> **Work instruction**
Output the records precisely as they stand. Pictures are to be skipped.

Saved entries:
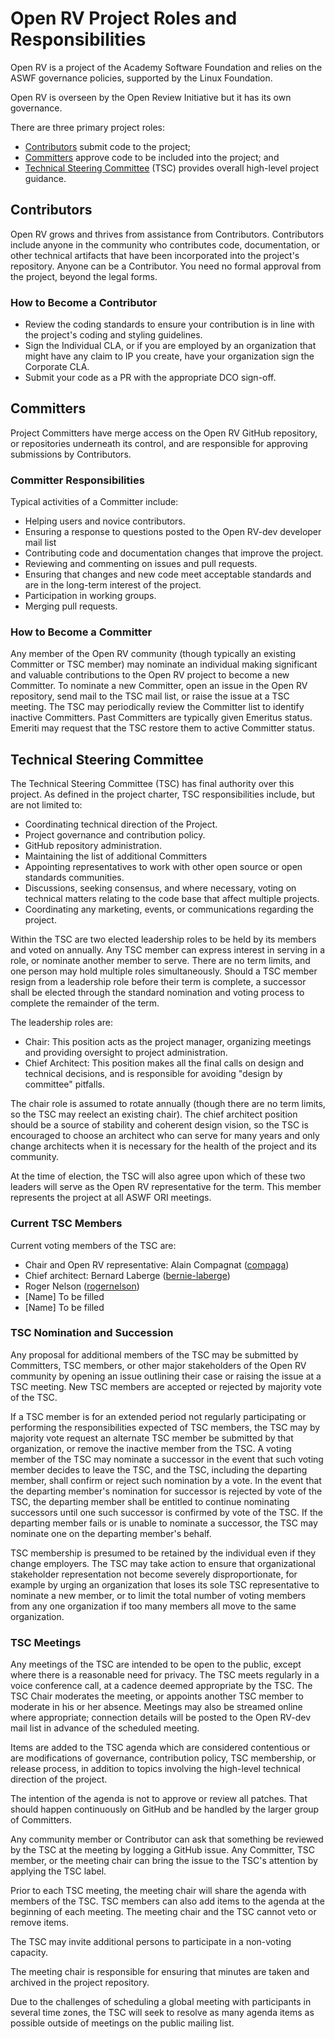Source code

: # Open RV Project Roles and Responsibilities

Open RV is a project of the Academy Software Foundation and relies on the ASWF governance policies, supported by the Linux Foundation.

Open RV is overseen by the Open Review Initiative but it has its own governance.

There are three primary project roles:

* [Contributors](#contributors) submit code to the project;
* [Committers](#committers) approve code to be included into the project; and
* [Technical Steering Committee](#technical-steering-committee) (TSC) provides overall high-level project guidance.

## Contributors

Open RV grows and thrives from assistance from Contributors. Contributors include anyone in the community who contributes code, documentation, or other technical artifacts that have been incorporated into the project's repository.
Anyone can be a Contributor. You need no formal approval from the project, beyond the legal forms.  

### How to Become a Contributor

* Review the coding standards to ensure your contribution is in line with the project's coding and styling guidelines.
* Sign the Individual CLA, or if you are employed by an organization that might have any claim to IP you create, have your organization sign the Corporate CLA.
* Submit your code as a PR with the appropriate DCO sign-off.

## Committers

Project Committers have merge access on the Open RV GitHub repository, or repositories underneath its control, and are responsible for approving submissions by Contributors.

### Committer Responsibilities

Typical activities of a Committer include:

* Helping users and novice contributors.
* Ensuring a response to questions posted to the Open RV-dev developer mail list
* Contributing code and documentation changes that improve the project.
* Reviewing and commenting on issues and pull requests.
* Ensuring that changes and new code meet acceptable standards and are in the long-term interest of the project.
* Participation in working groups.
* Merging pull requests.

### How to Become a Committer

Any member of the Open RV community (though typically an existing Committer or TSC member) may nominate an individual making significant and valuable contributions to the Open RV project to become a new Committer. To nominate a new Committer, open an issue in the Open RV repository, send mail to the TSC mail list, or raise the issue at a TSC meeting.
The TSC may periodically review the Committer list to identify inactive Committers. Past Committers are typically given Emeritus status. Emeriti may request that the TSC restore them to active Committer status.

## Technical Steering Committee

The Technical Steering Committee (TSC) has final authority over this project. As defined in the project charter, TSC responsibilities include, but are not limited to:

* Coordinating technical direction of the Project.
* Project governance and contribution policy.
* GitHub repository administration.
* Maintaining the list of additional Committers
* Appointing representatives to work with other open source or open standards communities.
* Discussions, seeking consensus, and where necessary, voting on technical matters relating to the code base that affect multiple projects.
* Coordinating any marketing, events, or communications regarding the project.

Within the TSC are two elected leadership roles to be held by its members and voted on annually. Any TSC member can express interest in serving in a role, or nominate another member to serve. There are no term limits, and one person may hold multiple roles simultaneously. Should a TSC member resign from a leadership role before their term is complete, a successor shall be elected through the standard nomination and voting process to complete the remainder of the term.

The leadership roles are:

* Chair: This position acts as the project manager, organizing meetings and providing oversight to project administration.
* Chief Architect: This position makes all the final calls on design and technical decisions, and is responsible for avoiding "design by committee" pitfalls.

The chair role is assumed to rotate annually (though there are no term limits, so the TSC may reelect an existing chair). The chief architect position should be a source of stability and coherent design vision, so the TSC is encouraged to choose an architect who can serve for many years and only change architects when it is necessary for the health of the project and its community.

At the time of election, the TSC will also agree upon which of these two leaders will serve as the Open RV representative for the term. This member represents the project at all ASWF ORI meetings.

### Current TSC Members

Current voting members of the TSC are:

* Chair and Open RV representative: Alain Compagnat ([compaga](https://github.com/compaga))
* Chief architect: Bernard Laberge ([bernie-laberge](https://github.com/bernie-laberge))
* Roger Nelson ([rogernelson](https://github.com/rogernelson))
* [Name] To be filled
* [Name] To be filled

### TSC Nomination and Succession

Any proposal for additional members of the TSC may be submitted by Committers, TSC members, or other major stakeholders of the Open RV community by opening an issue outlining their case or raising the issue at a TSC meeting. New TSC members are accepted or rejected by majority vote of the TSC.

If a TSC member is for an extended period not regularly participating or performing the responsibilities expected of TSC members, the TSC may by majority vote request an alternate TSC member be submitted by that organization, or remove the inactive member from the TSC.
A voting member of the TSC may nominate a successor in the event that such voting member decides to leave the TSC, and the TSC, including the departing member, shall confirm or reject such nomination by a vote. In the event that the departing member's nomination for successor is rejected by vote of the TSC, the departing member shall be entitled to continue nominating successors until one such successor is confirmed by vote of the TSC. If the departing member fails or is unable to nominate a successor, the TSC may nominate one on the departing member's behalf.

TSC membership is presumed to be retained by the individual even if they change employers. The TSC may take action to ensure that organizational stakeholder representation not become severely disproportionate, for example by urging an organization that loses its sole TSC representative to nominate a new member, or to limit the total number of voting members from any one organization if too many members all move to the same organization.

### TSC Meetings

Any meetings of the TSC are intended to be open to the public, except where there is a reasonable need for privacy. The TSC meets regularly in a voice conference call, at a cadence deemed appropriate by the TSC. The TSC Chair moderates the meeting, or appoints another TSC member to moderate in his or her absence. Meetings may also be streamed online where appropriate; connection details will be posted to the Open RV-dev mail list in advance of the scheduled meeting.

Items are added to the TSC agenda which are considered contentious or are modifications of governance, contribution policy, TSC membership, or release process, in addition to topics involving the high-level technical direction of the project.

The intention of the agenda is not to approve or review all patches. That should happen continuously on GitHub and be handled by the larger group of Committers.

Any community member or Contributor can ask that something be reviewed by the TSC at the meeting by logging a GitHub issue. Any Committer, TSC member, or the meeting chair can bring the issue to the TSC's attention by applying the TSC label.

Prior to each TSC meeting, the meeting chair will share the agenda with members of the TSC. TSC members can also add items to the agenda at the beginning of each meeting. The meeting chair and the TSC cannot veto or remove items.

The TSC may invite additional persons to participate in a non-voting capacity.

The meeting chair is responsible for ensuring that minutes are taken and archived in the project repository.

Due to the challenges of scheduling a global meeting with participants in several time zones, the TSC will seek to resolve as many agenda items as possible outside of meetings on the public mailing list.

> **Answer to the exercise**
Source code

: # Open RV Project Roles and Responsibilities

Open RV is a project of the Academy Software Foundation and relies on the ASWF governance policies, supported by the Linux Foundation.

Open RV is overseen by the Open Review Initiative but it has its own governance.

There are three primary project roles:

* [Contributors](#contributors) submit code to the project;
* [Committers](#committers) approve code to be included into the project; and
* [Technical Steering Committee](#technical-steering-committee) (TSC) provides overall high-level project guidance.

## Contributors

Open RV grows and thrives from assistance from Contributors. Contributors include anyone in the community who contributes code, documentation, or other technical artifacts that have been incorporated into the project's repository.
Anyone can be a Contributor. You need no formal approval from the project, beyond the legal forms.  

### How to Become a Contributor

* Review the coding standards to ensure your contribution is in line with the project's coding and styling guidelines.
* Sign the Individual CLA, or if you are employed by an organization that might have any claim to IP you create, have your organization sign the Corporate CLA.
* Submit your code as a PR with the appropriate DCO sign-off.

## Committers

Project Committers have merge access on the Open RV GitHub repository, or repositories underneath its control, and are responsible for approving submissions by Contributors.

### Committer Responsibilities

Typical activities of a Committer include:

* Helping users and novice contributors.
* Ensuring a response to questions posted to the Open RV-dev developer mail list
* Contributing code and documentation changes that improve the project.
* Reviewing and commenting on issues and pull requests.
* Ensuring that changes and new code meet acceptable standards and are in the long-term interest of the project.
* Participation in working groups.
* Merging pull requests.

### How to Become a Committer

Any member of the Open RV community (though typically an existing Committer or TSC member) may nominate an individual making significant and valuable contributions to the Open RV project to become a new Committer. To nominate a new Committer, open an issue in the Open RV repository, send mail to the TSC mail list, or raise the issue at a TSC meeting.
The TSC may periodically review the Committer list to identify inactive Committers. Past Committers are typically given Emeritus status. Emeriti may request that the TSC restore them to active Committer status.

## Technical Steering Committee

The Technical Steering Committee (TSC) has final authority over this project. As defined in the project charter, TSC responsibilities include, but are not limited to:

* Coordinating technical direction of the Project.
* Project governance and contribution policy.
* GitHub repository administration.
* Maintaining the list of additional Committers
* Appointing representatives to work with other open source or open standards communities.
* Discussions, seeking consensus, and where necessary, voting on technical matters relating to the code base that affect multiple projects.
* Coordinating any marketing, events, or communications regarding the project.

Within the TSC are two elected leadership roles to be held by its members and voted on annually. Any TSC member can express interest in serving in a role, or nominate another member to serve. There are no term limits, and one person may hold multiple roles simultaneously. Should a TSC member resign from a leadership role before their term is complete, a successor shall be elected through the standard nomination and voting process to complete the remainder of the term.

The leadership roles are:

* Chair: This position acts as the project manager, organizing meetings and providing oversight to project administration.
* Chief Architect: This position makes all the final calls on design and technical decisions, and is responsible for avoiding "design by committee" pitfalls.

The chair role is assumed to rotate annually (though there are no term limits, so the TSC may reelect an existing chair). The chief architect position should be a source of stability and coherent design vision, so the TSC is encouraged to choose an architect who can serve for many years and only change architects when it is necessary for the health of the project and its community.

At the time of election, the TSC will also agree upon which of these two leaders will serve as the Open RV representative for the term. This member represents the project at all ASWF ORI meetings.

### Current TSC Members

Current voting members of the TSC are:

* Chair and Open RV representative: Alain Compagnat ([compaga](https://github.com/compaga))
* Chief architect: Bernard Laberge ([bernie-laberge](https://github.com/bernie-laberge))
* Roger Nelson ([rogernelson](https://github.com/rogernelson))
* [Name] To be filled
* [Name] To be filled

### TSC Nomination and Succession

Any proposal for additional members of the TSC may be submitted by Committers, TSC members, or other major stakeholders of the Open RV community by opening an issue outlining their case or raising the issue at a TSC meeting. New TSC members are accepted or rejected by majority vote of the TSC.

If a TSC member is for an extended period not regularly participating or performing the responsibilities expected of TSC members, the TSC may by majority vote request an alternate TSC member be submitted by that organization, or remove the inactive member from the TSC.
A voting member of the TSC may nominate a successor in the event that such voting member decides to leave the TSC, and the TSC, including the departing member, shall confirm or reject such nomination by a vote. In the event that the departing member's nomination for successor is rejected by vote of the TSC, the departing member shall be entitled to continue nominating successors until one such successor is confirmed by vote of the TSC. If the departing member fails or is unable to nominate a successor, the TSC may nominate one on the departing member's behalf.

TSC membership is presumed to be retained by the individual even if they change employers. The TSC may take action to ensure that organizational stakeholder representation not become severely disproportionate, for example by urging an organization that loses its sole TSC representative to nominate a new member, or to limit the total number of voting members from any one organization if too many members all move to the same organization.

### TSC Meetings

Any meetings of the TSC are intended to be open to the public, except where there is a reasonable need for privacy. The TSC meets regularly in a voice conference call, at a cadence deemed appropriate by the TSC. The TSC Chair moderates the meeting, or appoints another TSC member to moderate in his or her absence. Meetings may also be streamed online where appropriate; connection details will be posted to the Open RV-dev mail list in advance of the scheduled meeting.

Items are added to the TSC agenda which are considered contentious or are modifications of governance, contribution policy, TSC membership, or release process, in addition to topics involving the high-level technical direction of the project.

The intention of the agenda is not to approve or review all patches. That should happen continuously on GitHub and be handled by the larger group of Committers.

Any community member or Contributor can ask that something be reviewed by the TSC at the meeting by logging a GitHub issue. Any Committer, TSC member, or the meeting chair can bring the issue to the TSC's attention by applying the TSC label.

Prior to each TSC meeting, the meeting chair will share the agenda with members of the TSC. TSC members can also add items to the agenda at the beginning of each meeting. The meeting chair and the TSC cannot veto or remove items.

The TSC may invite additional persons to participate in a non-voting capacity.

The meeting chair is responsible for ensuring that minutes are taken and archived in the project repository.

Due to the challenges of scheduling a global meeting with participants in several time zones, the TSC will seek to resolve as many agenda items as possible outside of meetings on the public mailing list.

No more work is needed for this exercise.